There’s never been a more exciting time to save the Reef.

28 June 2016

This year the Great Barrier Reef experienced its worst bleaching event ever. Almost a quarter of the Reef died. According to Reef scientists only an immediate and drastic reduction in the use of fossil fuels will save the Great Barrier Reef.

chalk bleached reef

 

Climate change has already warmed the world by more than a degree Celsius and the consequences for the Reef appear to be catastrophic. Reef scientist Professor Terry Hughes said he didn’t expect to see a bleaching event like this for another 25 years and unless we make an immediate and drastic reduction in carbon pollution the Reef will not recover.

Unless we as a community choose to keep fossil fuels in the ground the Reef will not recover. But there’s no need to panic. The Age of fossil fuels is over. We live in the Age of renewables. There’s never been a more exciting time to save the Reef.

The Age of fossil fuels is ending just in time to save the Reef.

Renewables have made fossil fuels redundant and last year world carbon pollution stopped growing.

The era of fossil fuels is ending.

The world’s largest economies the USA and China announced moratoriums on new coal mines in the wake of the Paris #COP21 Accords.

Thermal coal prices from Newcastle are running at under $US60 a tonne, less than half the $US135 a tonne earned five years ago.

Coal mines like the Glencore Tahmoor coal mine in New South Wales are closing.

Peabody is at risk of bankruptcy.

The reality is that since the end of the mining boom coal is a minor contributor to the Australian economy. The value of coal exports to the Australian economy plunged from nearly 4.5% of GDP to less than 2%. Since 2008-09 the value of coal exports has fallen by a third while the national economy has grown by over 60%.

For the Queensland State Government car registrations are a bigger revenue earner than coal.

Since 2012 nearly 20 000 jobs have been lost in the coal industry. McDonalds in Australia employs more people than coal.

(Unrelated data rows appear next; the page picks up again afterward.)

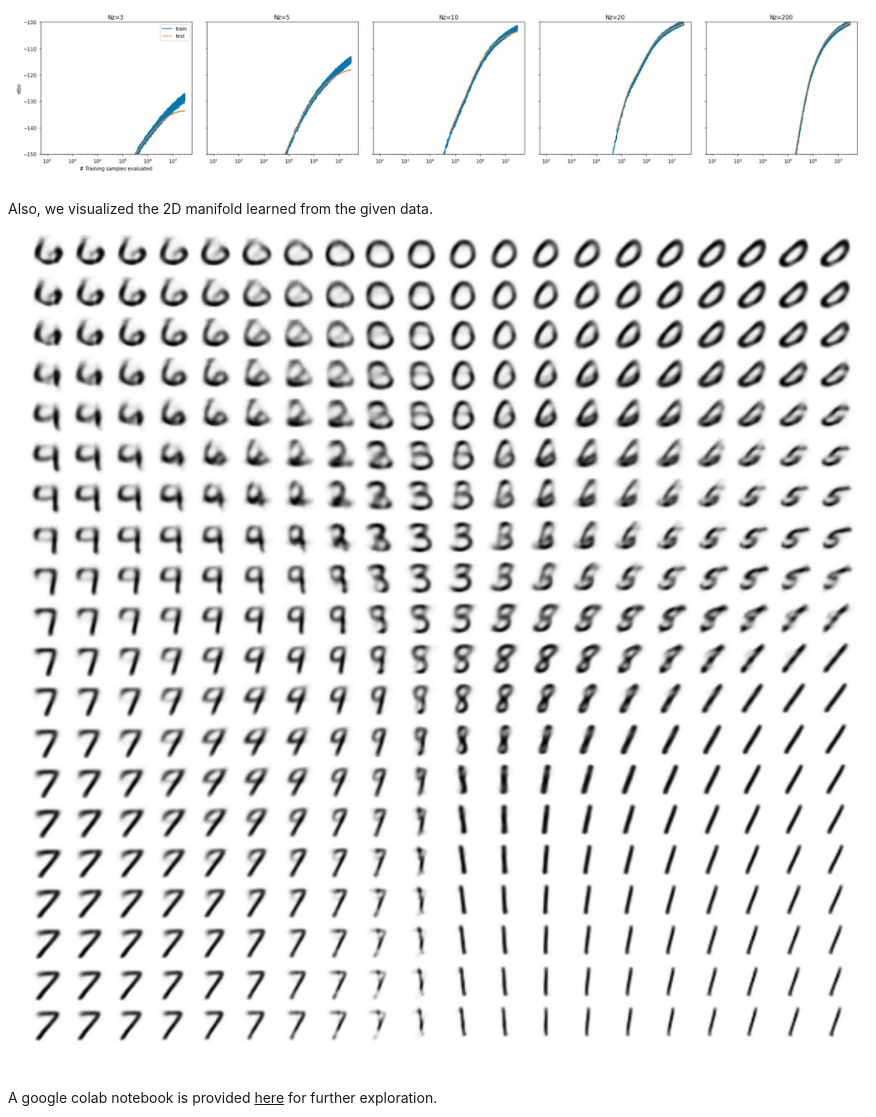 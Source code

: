 ![latent_dims](/images/vae/latent_dims.jpg "latent_dims")

Also, we visualized the 2D manifold learned from the given data. 
![manifold](/images/vae/manifold.jpg "manifold")

A google colab notebook is provided [here](https://colab.research.google.com/drive/1_fvinFbA70QDnI3idDjiVn-DlOGxs_Bx?usp=sharing) for further exploration. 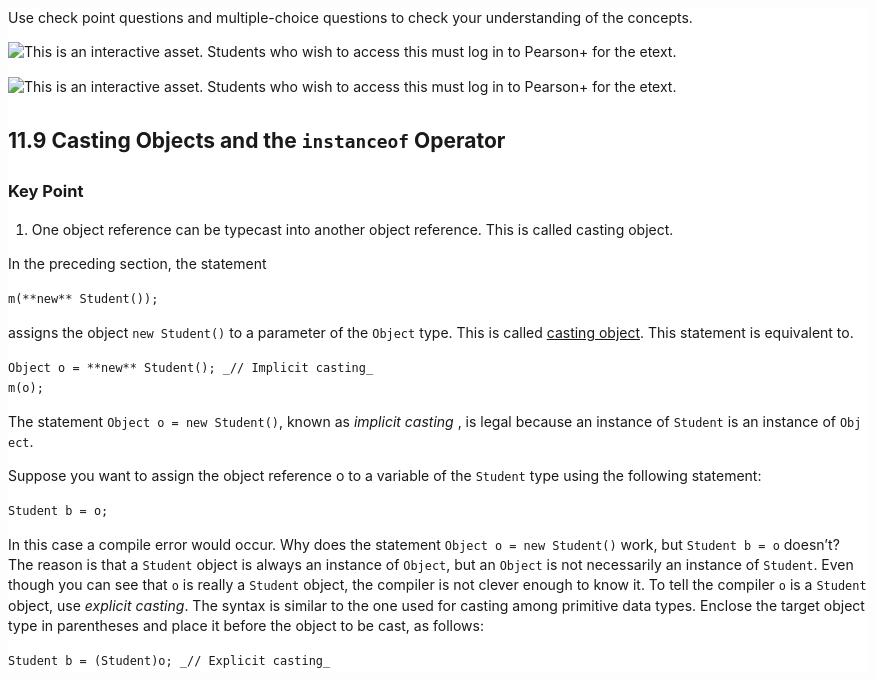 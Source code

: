 Use check point questions and multiple-choice questions to check your
understanding of the concepts.

![This is an interactive asset. Students who wish to access this must log in
to Pearson+ for the etext.](8_files/self_check_11_010a.webp)

![This is an interactive asset. Students who wish to access this must log in
to Pearson+ for the etext.](8_files/self_check_11_010b.webp)

## 11.9 Casting Objects and the `instanceof` Operator

### Key Point

  1. One object reference can be typecast into another object reference. This is called casting object.

In the preceding section, the statement

    
    
    m(**new** Student());
    

assigns the object `new Student()` to a parameter of the `Object` type. This
is called [casting
object](https://jigsaw.vitalsource.com/books/9780138123352/epub/OPS/xhtml/fileP700101832900000000000000000DD10.xhtml#P700101832900000000000000000DDE5).
This statement is equivalent to.

    
    
    Object o = **new** Student(); _// Implicit casting_
    m(o);
    

The statement `Object o = new Student()`, known as _implicit casting_ , is
legal because an instance of `Student` is an instance of `Object`.

Suppose you want to assign the object reference o to a variable of the
`Student` type using the following statement:

    
    
    Student b = o;
    

In this case a compile error would occur. Why does the statement `Object o =
new Student()` work, but `Student b = o` doesn’t? The reason is that a
`Student` object is always an instance of `Object`, but an `Object` is not
necessarily an instance of `Student`. Even though you can see that `o` is
really a `Student` object, the compiler is not clever enough to know it. To
tell the compiler `o` is a `Student` object, use _explicit casting_. The
syntax is similar to the one used for casting among primitive data types.
Enclose the target object type in parentheses and place it before the object
to be cast, as follows:

    
    
    Student b = (Student)o; _// Explicit casting_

More than 50,000 abandoned mines scar our landscape. The toxic legacy of mining in Australia means the public will likely pay the estimated $50 billion it will take to rehabilitate our poisoned  land and water.

We live in the Age of Renewables

Globally there is more than enough solar power to satisfy needs for electricity. Sunlight which reaches the earth’s surface is enough to provide 7900 times as much energy as we can currently use.

In Australia solar and wind resources are greater than coal, oil, gas and uranium combined. Australian renewable resources could power the whole world for ten years.

The renewable energy industry is growing rapidly. The industry now employs more than 8 million people worldwide, up 5 percent from last year. Nearly 3 million people work in the solar sector alone, an 11 percent jump from 2015.

Australians spent more than $8 billion on rooftop solar since 2007.

The fossil fuel era is over and while the world’s carbon pollution stopped, Australia’s accelerated.

The Australian Government are determinedly swimming in the opposite direction to the global current towards renewable energy.

As clean energy investment has grown around the world China (32%), Japan (12%), the US (8%), Germany (3%) and the UK (3%), in Australia, investments in large scale renewables dropped by 88%.

Investments in renewables in Australia have fallen because the Liberal-National Government have actively supported fossil fuels through massive subsidies and discouraged investment in renewables at the expense of the Great Barrier Reef and the jobs of the future. And the jobs of right now.

There has never been a more exciting time to save the Reef. This is a moon-shot moment.

We could make a just transition in a decade and save the Reef.